AUDIO: Giancarlo Sergi: « Les clubs sont de véritables PME qui ne peuvent pas être gérées uniquement par des bénévoles. »
Tous les clubs de ligue nationale sont-ils cependant prêts et capables d’entamer le virage du professionnalisme? Pas sûr. «Ce qui me gêne c’est qu’une fédération nationale doit être là pour aider les clubs, pas pour les enterrer sous les directives, réplique Christophe Grau, ancien président du BBC Monthey. Vouloir régater avec le football ou le hockey est un rêve. Le basket n’en a pas les moyens, il faut donc adapter les exigences.» Adapter les exigences ou s’adapter aux exigences, c’est dans ce désaccord que semble résider le nœud du problème.

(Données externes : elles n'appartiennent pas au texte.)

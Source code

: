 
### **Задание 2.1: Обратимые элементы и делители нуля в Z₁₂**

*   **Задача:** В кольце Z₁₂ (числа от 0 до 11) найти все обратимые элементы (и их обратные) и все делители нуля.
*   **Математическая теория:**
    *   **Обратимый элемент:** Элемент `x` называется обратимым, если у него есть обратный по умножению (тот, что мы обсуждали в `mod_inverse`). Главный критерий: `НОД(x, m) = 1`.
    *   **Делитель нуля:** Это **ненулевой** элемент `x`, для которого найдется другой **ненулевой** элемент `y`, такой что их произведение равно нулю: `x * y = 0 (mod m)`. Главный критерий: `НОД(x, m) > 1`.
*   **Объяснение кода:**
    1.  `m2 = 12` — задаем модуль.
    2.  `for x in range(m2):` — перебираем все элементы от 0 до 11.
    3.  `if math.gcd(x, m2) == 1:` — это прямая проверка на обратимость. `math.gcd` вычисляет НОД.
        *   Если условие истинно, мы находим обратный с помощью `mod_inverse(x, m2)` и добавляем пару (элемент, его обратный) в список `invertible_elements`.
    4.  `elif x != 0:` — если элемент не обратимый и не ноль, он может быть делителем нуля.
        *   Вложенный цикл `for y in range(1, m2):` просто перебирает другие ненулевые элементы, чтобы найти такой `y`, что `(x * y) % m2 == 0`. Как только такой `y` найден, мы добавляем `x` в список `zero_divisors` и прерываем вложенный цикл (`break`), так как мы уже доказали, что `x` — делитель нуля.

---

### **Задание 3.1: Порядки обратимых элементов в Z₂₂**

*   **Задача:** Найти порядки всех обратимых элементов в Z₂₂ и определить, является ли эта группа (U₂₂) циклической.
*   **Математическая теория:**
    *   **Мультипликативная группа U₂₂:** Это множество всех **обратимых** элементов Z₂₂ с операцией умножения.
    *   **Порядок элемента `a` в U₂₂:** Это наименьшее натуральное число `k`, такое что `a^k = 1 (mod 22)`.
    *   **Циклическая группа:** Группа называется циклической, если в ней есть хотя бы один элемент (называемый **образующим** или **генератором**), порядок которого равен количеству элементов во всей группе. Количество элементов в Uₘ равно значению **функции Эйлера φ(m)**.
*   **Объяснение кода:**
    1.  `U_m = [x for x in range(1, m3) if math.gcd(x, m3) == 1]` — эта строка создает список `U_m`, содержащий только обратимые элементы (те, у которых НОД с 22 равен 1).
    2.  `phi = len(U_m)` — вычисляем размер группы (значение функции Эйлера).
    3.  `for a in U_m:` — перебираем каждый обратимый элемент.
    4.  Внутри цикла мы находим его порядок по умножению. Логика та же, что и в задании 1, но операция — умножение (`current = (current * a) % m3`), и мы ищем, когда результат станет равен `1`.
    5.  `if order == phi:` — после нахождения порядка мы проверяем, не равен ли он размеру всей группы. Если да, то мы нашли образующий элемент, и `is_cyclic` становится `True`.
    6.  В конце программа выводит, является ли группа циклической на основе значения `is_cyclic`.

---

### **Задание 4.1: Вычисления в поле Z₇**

Une variante crédible à la professionnalisation
Certains clubs semblent toutefois être parvenus à trouver une voie intermédiaire: s’appuyer sur ce que l’on pourrait appeler «des bénévoles professionnalisés.» Comprenez par là des dirigeants bénévoles qui mettent leurs compétences professionnelles au service d’un des organes de l’entité sportive. Et c’est cette fois-ci au tour du club d’Union Neuchâtel d’être cité en exemple. Le club neuchâtelois s’appuie sur un comité formé de banquiers, d’avocats et d’entrepreneurs actifs dans le domaine de la communication; chacun occupant, au sein de l’organe dirigeant d’Union, un poste en lien avec son activité professionnelle.
«C’est une des variantes les plus crédibles pour maintenir des structures de qualité, sans péjorer le volet sportif des clubs», affirme Giancarlo Sergi, président de SwissBasketball. Car c’est bien de cette tension entre ambitions sportives et qualité des structures que naissent les hésitations des clubs à se lancer pleinement dans la professionnalisation des équipes dirigeantes. Cette tension, André Prébandier, membre du comité d’Union Neuchâtel, l’expérimente au quotidien.
AUDIO: André Prébandier: « Il faut pouvoir augmenter son budget général pour ne pas devoir diminuer la masse salariale des joueurs. »
Les limites d’une gestion «100%» bénévole peuvent donc être évitées, à condition que les clubs soient prêts à investir dans leur structure sur le long terme et ne se concentrent pas uniquement sur une vision sportive à court terme.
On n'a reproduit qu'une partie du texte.